◆ **Assignment**: Restate exactly the lines that run from the start of the records below to the line containing "failed to process", counting both ends, and nothing else; pictures stay out.

◆ **Provided records**:
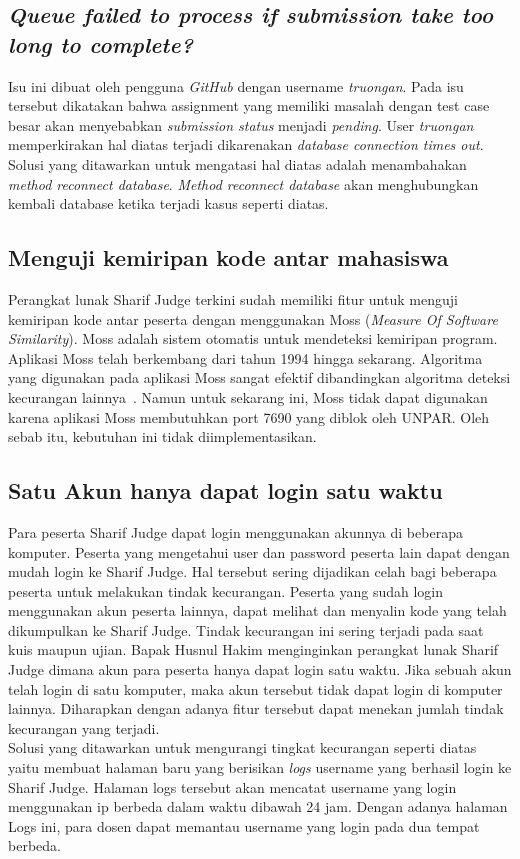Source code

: \subsection{\textit{Queue failed to process if submission take too long to complete?}}
Isu ini dibuat oleh pengguna \textit{GitHub} dengan username \textit{truongan}. Pada isu tersebut dikatakan bahwa assignment yang memiliki masalah dengan test case besar akan menyebabkan \textit{submission status} menjadi \textit{pending}. User \textit{truongan} memperkirakan hal diatas terjadi dikarenakan \textit{database connection times out}. Solusi yang ditawarkan untuk mengatasi hal diatas adalah menambahakan \textit{method reconnect database}. \textit{Method reconnect database} akan menghubungkan kembali database ketika terjadi kasus seperti diatas.


\subsection{Menguji kemiripan kode antar mahasiswa}
Perangkat lunak Sharif Judge terkini sudah memiliki fitur untuk menguji kemiripan kode antar peserta dengan menggunakan Moss (\textit{Measure Of Software Similarity}). Moss adalah sistem otomatis untuk mendeteksi kemiripan program. Aplikasi Moss telah berkembang dari tahun 1994 hingga sekarang. Algoritma yang digunakan pada aplikasi Moss sangat efektif dibandingkan algoritma deteksi kecurangan lainnya~\cite{aiken:10:moss}. Namun untuk sekarang ini, Moss tidak dapat digunakan karena aplikasi Moss membutuhkan port 7690 yang diblok oleh UNPAR. Oleh sebab itu, kebutuhan ini tidak diimplementasikan.

\subsection{Satu Akun hanya dapat login satu waktu}
Para peserta Sharif Judge dapat login menggunakan akunnya di beberapa komputer. Peserta yang mengetahui user dan password peserta lain dapat dengan mudah login ke Sharif Judge. Hal tersebut sering dijadikan celah bagi beberapa peserta untuk melakukan tindak kecurangan. Peserta yang sudah login menggunakan akun peserta lainnya, dapat melihat dan menyalin kode yang telah dikumpulkan ke Sharif Judge. Tindak kecurangan ini sering terjadi pada saat kuis maupun ujian. Bapak Husnul Hakim menginginkan perangkat lunak Sharif Judge dimana akun para peserta hanya dapat login satu waktu. Jika sebuah akun telah login di satu komputer, maka akun tersebut tidak dapat login di komputer lainnya. Diharapkan dengan adanya fitur tersebut dapat menekan jumlah tindak kecurangan yang terjadi. \\
Solusi yang ditawarkan untuk mengurangi tingkat kecurangan seperti diatas yaitu membuat halaman baru yang berisikan \textit{logs} username yang berhasil login ke Sharif Judge. Halaman logs tersebut akan mencatat username yang login menggunakan ip berbeda dalam waktu dibawah 24 jam. Dengan adanya halaman Logs ini, para dosen dapat memantau username yang login pada dua tempat berbeda.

◆ **Problem solution**:
Source code

: \subsection{\textit{Queue failed to process if submission take too long to complete?}}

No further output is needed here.